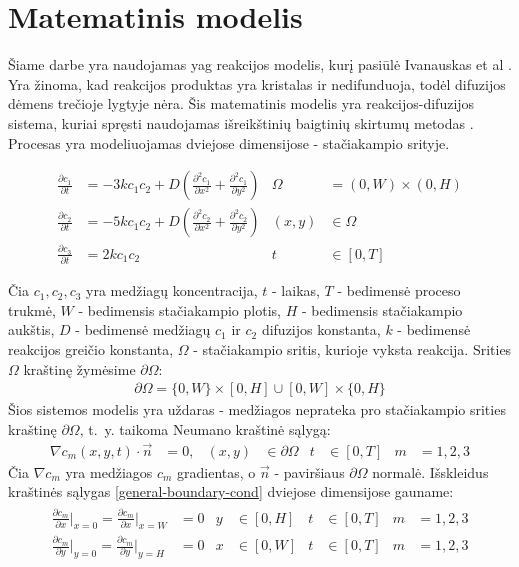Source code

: 
\section{Matematinis modelis}

Šiame darbe yra naudojamas \acs{yag} reakcijos modelis, kurį pasiūlė Ivanauskas et al \cite{ivanauskasModellingSolidState2005}. Yra žinoma, kad reakcijos produktas yra kristalas ir nedifunduoja, todėl difuzijos dėmens trečioje lygtyje nėra. Šis matematinis modelis yra reakcijos-difuzijos sistema, kuriai spręsti naudojamas išreikštinių baigtinių skirtumų metodas \cite{pressNumericalRecipes3rd2007}. Procesas yra modeliuojamas dviejose dimensijose - stačiakampio srityje.

\begin{subequations} \label{rect}
	\begin{align}
		\frac{\partial c_1}{\partial t} & =-3kc_1c_2+D\left(\frac{\partial^2c_1}{\partial x^2}+\frac{\partial^2c_1}{\partial y^2}\right) & \Omega&=(0, W)\times(0, H) \\
		\frac{\partial c_2}{\partial t} & =-5kc_1c_2+D\left(\frac{\partial^2c_2}{\partial x^2}+\frac{\partial^2c_2}{\partial y^2}\right) & (x, y)&\in\Omega\\
		\frac{\partial c_3}{\partial t} & =2kc_1c_2 & t &\in[0, T]
	\end{align}
\end{subequations}

Čia $c_1,c_2,c_3$ yra medžiagų koncentracija, $t$ - laikas, $T$ - bedimensė proceso trukmė, $W$ - bedimensis stačiakampio plotis, $H$ - bedimensis stačiakampio aukštis,
$D$ - bedimensė medžiagų $c_1$ ir $c_2$ difuzijos konstanta, $k$ - bedimensė reakcijos greičio konstanta, $\Omega$ - stačiakampio sritis, kurioje vyksta reakcija. Srities $\Omega$ kraštinę žymėsime $\partial\Omega$:
\begin{align*}
    \partial\Omega=\{0, W\}\times[0, H]\cup[0, W]\times\{0, H\}
\end{align*}
Šios sistemos modelis yra uždaras - medžiagos neprateka pro stačiakampio srities kraštinę $\partial\Omega$, t.~y. taikoma Neumano kraštinė sąlygą:
\begin{align} \label{general-boundary-cond}
	\nabla c_m(x, y, t)\cdot\vec{n}&=0, & (x, y)&\in\partial\Omega & t&\in[0, T] & m&=1, 2, 3
\end{align}
Čia $\nabla c_m$ yra medžiagos $c_m$ gradientas, o $\vec{n}$ - paviršiaus $\partial\Omega$ normalė. Išskleidus kraštinės sąlygas \eqref{general-boundary-cond} dviejose dimensijose gauname:
\begin{equation} \label{boundary-cond}
\begin{aligned}
\begin{split}
    \frac{\partial c_m}{\partial x}\Big|_{x=0}=\frac{\partial c_m}{\partial x}\Big|_{x=W}&=0 & y&\in[0,H] & t&\in[0, T] & m&=1, 2, 3\\
    \frac{\partial c_m}{\partial y}\Big|_{y=0}=\frac{\partial c_m}{\partial y}\Big|_{y=H}&=0 & x&\in[0,W] & t&\in[0, T] & m&=1, 2, 3
\end{split}
\end{aligned}
\end{equation}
########################################
Exercise goal | Look over the material and return every line where the word "kraštinę" is found.

Answer below |
$D$ - bedimensė medžiagų $c_1$ ir $c_2$ difuzijos konstanta, $k$ - bedimensė reakcijos greičio konstanta, $\Omega$ - stačiakampio sritis, kurioje vyksta reakcija. Srities $\Omega$ kraštinę žymėsime $\partial\Omega$:
Šios sistemos modelis yra uždaras - medžiagos neprateka pro stačiakampio srities kraštinę $\partial\Omega$, t.~y. taikoma Neumano kraštinė sąlygą:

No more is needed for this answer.